China’s reported local COVID cases are back to zero after a Delta outbreak. Here’s what happened
It’s been just over a month, and China has once again squelched COVID-19, bringing its local cases down to zero.
It was more difficult this time, even though the leaders of the world’s most populous nation used the same playbook they followed to quell more than 30 previous flare-ups. The arrival of the more infectious delta variant has raised the stakes, as the pathogen refines its ability to escape curbs and flout vaccination. It’s unclear how long the victory will last.
The China model shows what it takes to get COVID under control, and raises questions about whether other nations would be willing—or able—to follow the same draconian steps.
Here’s what happened between July 20, when news emerged of a cluster of infections among airport cleaning staff in the eastern city of Nanjing, and August 23, when China returned to COVID-zero.
Repeated mass testing of entire cities
China took testing to an unprecedented level during this go-round. Local authorities checked their populations repeatedly, a dozen times in one city alone, to ensure every last infection was caught. In all, more than 100 million tests were administered. In the city of Yangzhou, some people were infected while waiting in line to get swabbed.
Quarantines also played a larger role. The Chinese capital of Beijing at one point was sealed off from other places with even a single case. It also cut off trains and flights from hotspots around the country, even though the city ultimately posted fewer than 10 infections in the delta flareup.
Other regions introduced sweeping curbs, from barring entry for people from high-risk areas to asking them to cut short vacations. Most had to remain isolated at home—a rule that was strictly enforced—before returning to work and school. More than 200 neighborhoods were labeled high- or medium-risk, triggering sweeping curbs that disrupted lives and businesses.
A Peak and a Plunge
First there was one asymptomatic infection at the airport in Nanjing. The next day, there were more than a dozen. By the end of that week in July, daily infections had climbed to nearly 50, suggesting exponential spread across more than 1,000 kilometers. In less than three weeks, daily cases ballooned to more than 100, scattered across half of the nation. Then it ended, almost as quickly as it began. The number of infections dropped to single digits the next week amid tightening curbs, then zero. More testing will show if it has been vanquished.
The blazing spread of the delta variant across the country became the biggest test of China’s COVID control model. Ultimately it penetrated nearly 50 cities across 17 provinces and reintroduced the virus to Wuhan, which had been COVID-free for over a year.

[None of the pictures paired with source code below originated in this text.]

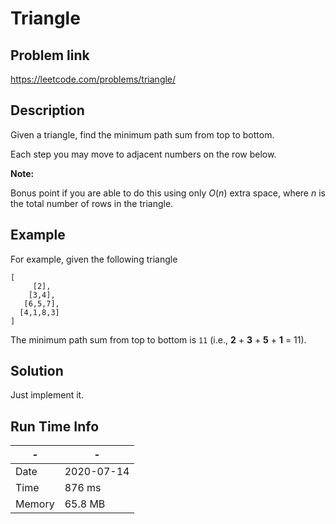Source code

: # Triangle

## Problem link
https://leetcode.com/problems/triangle/

## Description

Given a triangle, find the minimum path sum from top to bottom. 

Each step you may move to adjacent numbers on the row below.

**Note:**

Bonus point if you are able to do this using only *O*(*n*) extra space, 
where *n* is the total number of rows in the triangle.

## Example

For example, given the following triangle

```
[
     [2],
    [3,4],
   [6,5,7],
  [4,1,8,3]
]
```

The minimum path sum from top to bottom is `11` (i.e., **2** + **3** + **5** + **1** = 11).
 

## Solution
Just implement it. 

## Run Time Info

\- | \-
------------ | -------------
Date | 2020-07-14
Time | 876 ms
Memory | 65.8 MB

Still, China eliminated the virus in about a month, roughly the same time it took to quell previous outbreaks including one at the start of 2021 that totalled some 2,000 cases. In comparison, cities in Australia have undergone repeated lockdowns, keeping more than half of the country’s 26 million people confined to their homes, without gaining control of the virus. In the U.S., which has never succeeded in containment, relying instead of vaccination, booster shots are slated to roll out next month to shore up protection against its delta resurgence.
China has thus far kept all its infected patients alive. In the viral hotspot of Jiangsu province, critical cases at one point rose to as many as 18, raising fear that the country could see its first COVID fatalities in more than six months. Yet many have since shown signs of disease moderation and recovery.
The containment-at-all-costs approach is weighing on the world’s second largest economy. Consumption and manufacturing slowed in July, with further weakness expected for August when infections peaked and measures to control them intensified. Investment banks from Goldman Sachs Group Inc. to Nomura Holdings Inc. cut their growth projections.
COVID-zero vs Co-Existence
More infectious variants and their rampant spread are making the global eradication of COVID-19 less likely. That realization is driving decisions in countries from Australia to Singapore to learn to live with the virus after they previously sought to eliminate it.
Still, China has proven its ability to keep the pathogen at bay, and it has vowed to continue, regardless of the effort or expense. Health minister Ma Xiaowei told the state news agency Xinhua on August 16 that authorities planned even stricter measures intended to spot incursions of the virus from abroad more quickly.
The health minister also reiterated that COVID containment provides a more stable environment for economic development and investment.
With the delta variant swirling globally, making herd immunity an impossibility, China is finding itself isolated in its zero tolerance approach. The threats from outside will continue. Some new cases over the past few days were reported in places like Shanghai, rather than in the most recent outbreak’s hotspots.
It’s clear China can stamp out the virus. The question remains how long it can hold out against the rest of the world.